El municipio acompañará al hipódromo local para preservar el esquema de la unidad que hay en Azul en el marco del proyecto de ley que pasará ahora a Diputados”, afirmó el funcionario de Bertellys y agregó: “Vamos a dejar en claro nuestra postura cuando se trate en la Cámara de Diputados. Vamos a plantear que Azul no esté incorporado en ese proyecto en base a sólidos fundamentos que tienen que ver con el cambio que se le dio al hipódromo”.

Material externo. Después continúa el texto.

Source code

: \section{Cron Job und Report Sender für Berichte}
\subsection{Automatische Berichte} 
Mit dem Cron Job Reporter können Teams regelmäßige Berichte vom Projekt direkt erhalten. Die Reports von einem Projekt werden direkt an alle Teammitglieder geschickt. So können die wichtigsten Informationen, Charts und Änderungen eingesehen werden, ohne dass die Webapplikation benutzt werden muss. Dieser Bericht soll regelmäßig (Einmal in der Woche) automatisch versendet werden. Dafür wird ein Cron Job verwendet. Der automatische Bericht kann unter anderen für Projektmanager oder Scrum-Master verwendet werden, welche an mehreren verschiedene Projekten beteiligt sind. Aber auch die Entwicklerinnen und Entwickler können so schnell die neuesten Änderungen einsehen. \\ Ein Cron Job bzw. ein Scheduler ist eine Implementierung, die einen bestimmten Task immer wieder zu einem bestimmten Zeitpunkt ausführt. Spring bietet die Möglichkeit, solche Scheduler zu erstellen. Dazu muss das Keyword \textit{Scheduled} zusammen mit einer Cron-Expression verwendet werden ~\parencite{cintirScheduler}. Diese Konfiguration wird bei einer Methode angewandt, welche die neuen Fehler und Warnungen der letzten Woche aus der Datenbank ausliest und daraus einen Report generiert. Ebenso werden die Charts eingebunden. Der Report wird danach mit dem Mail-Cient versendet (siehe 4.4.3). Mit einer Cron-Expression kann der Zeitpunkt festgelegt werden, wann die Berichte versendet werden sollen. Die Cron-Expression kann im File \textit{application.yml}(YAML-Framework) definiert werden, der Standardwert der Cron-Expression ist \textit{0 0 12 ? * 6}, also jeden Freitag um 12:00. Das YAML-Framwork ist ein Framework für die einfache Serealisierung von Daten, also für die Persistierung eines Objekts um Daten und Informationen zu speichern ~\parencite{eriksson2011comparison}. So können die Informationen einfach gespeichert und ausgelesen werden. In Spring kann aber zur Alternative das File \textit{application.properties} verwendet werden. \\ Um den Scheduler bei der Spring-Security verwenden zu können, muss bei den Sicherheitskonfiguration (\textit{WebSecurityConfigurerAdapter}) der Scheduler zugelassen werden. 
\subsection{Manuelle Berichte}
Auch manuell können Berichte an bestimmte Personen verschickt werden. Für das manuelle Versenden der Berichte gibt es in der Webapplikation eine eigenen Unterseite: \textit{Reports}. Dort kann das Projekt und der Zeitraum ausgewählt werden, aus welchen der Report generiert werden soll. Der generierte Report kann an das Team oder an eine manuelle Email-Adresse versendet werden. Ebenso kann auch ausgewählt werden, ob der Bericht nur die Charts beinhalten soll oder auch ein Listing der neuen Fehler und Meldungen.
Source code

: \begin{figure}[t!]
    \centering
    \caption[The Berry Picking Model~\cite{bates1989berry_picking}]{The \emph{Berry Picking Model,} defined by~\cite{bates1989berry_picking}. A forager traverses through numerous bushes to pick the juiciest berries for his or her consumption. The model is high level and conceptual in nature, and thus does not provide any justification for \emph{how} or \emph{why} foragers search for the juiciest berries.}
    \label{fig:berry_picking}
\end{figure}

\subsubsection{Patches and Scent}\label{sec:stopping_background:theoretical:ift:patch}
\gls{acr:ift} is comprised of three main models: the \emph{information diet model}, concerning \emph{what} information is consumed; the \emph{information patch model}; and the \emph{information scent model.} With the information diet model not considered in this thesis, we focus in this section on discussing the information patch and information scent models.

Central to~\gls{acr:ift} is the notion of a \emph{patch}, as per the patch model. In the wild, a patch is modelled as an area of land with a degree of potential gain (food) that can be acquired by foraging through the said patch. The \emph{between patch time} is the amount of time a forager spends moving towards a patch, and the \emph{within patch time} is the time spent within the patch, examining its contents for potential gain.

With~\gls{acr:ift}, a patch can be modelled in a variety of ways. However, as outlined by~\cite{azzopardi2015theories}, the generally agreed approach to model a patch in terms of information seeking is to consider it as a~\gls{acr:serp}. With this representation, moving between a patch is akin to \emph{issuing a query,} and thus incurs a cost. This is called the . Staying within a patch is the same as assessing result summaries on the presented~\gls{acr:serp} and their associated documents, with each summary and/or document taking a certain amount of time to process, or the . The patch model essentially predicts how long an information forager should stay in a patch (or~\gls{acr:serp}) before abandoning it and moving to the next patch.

“Es una fuente de trabajo muy importante y también dinero que circula en nuestra ciudad. Hay 400 familias que viven de la actividad además es muy trasversal porque involucra a muchos actores en forma indirecta que también se verán muy perjudicados, por ejemplo transportistas, forrajeros, productores de viruta, veterinarias, entre otros”, agregó Fayt.

En tanto, en Tandil, personas autoconvocadas de la actividad hípica se acercaron ayer al Municipio para entregar a los presidentes de bloque del Concejo Deliberante y al jefe de Gabinete, Julio Elichiribehety, una carta para exponer su postura y solicitar apoyo en el reclamo.

“Queremos comentarles esto para que ellos insistan con sus referentes en la Cámara de Diputados. La discusión ahora está en la Legislatura. Hoy se empieza a trabajar en la Comisión de Presupuesto. En el Senado, Cambiemos tiene mayoría y ha dicho que no va a recibir modificaciones”, explicó el veterinario Marcelo Valle, vinculado al turf tandilense.

A nivel local, 50 familias están en riesgo de perder sus fuentes de trabajo, en su gran mayoría son personas que han dedicado toda su vida al entrenamiento de caballos de carrera y seguramente será muy difícil poder reinsertarse en otro tipo de ambiente laboral.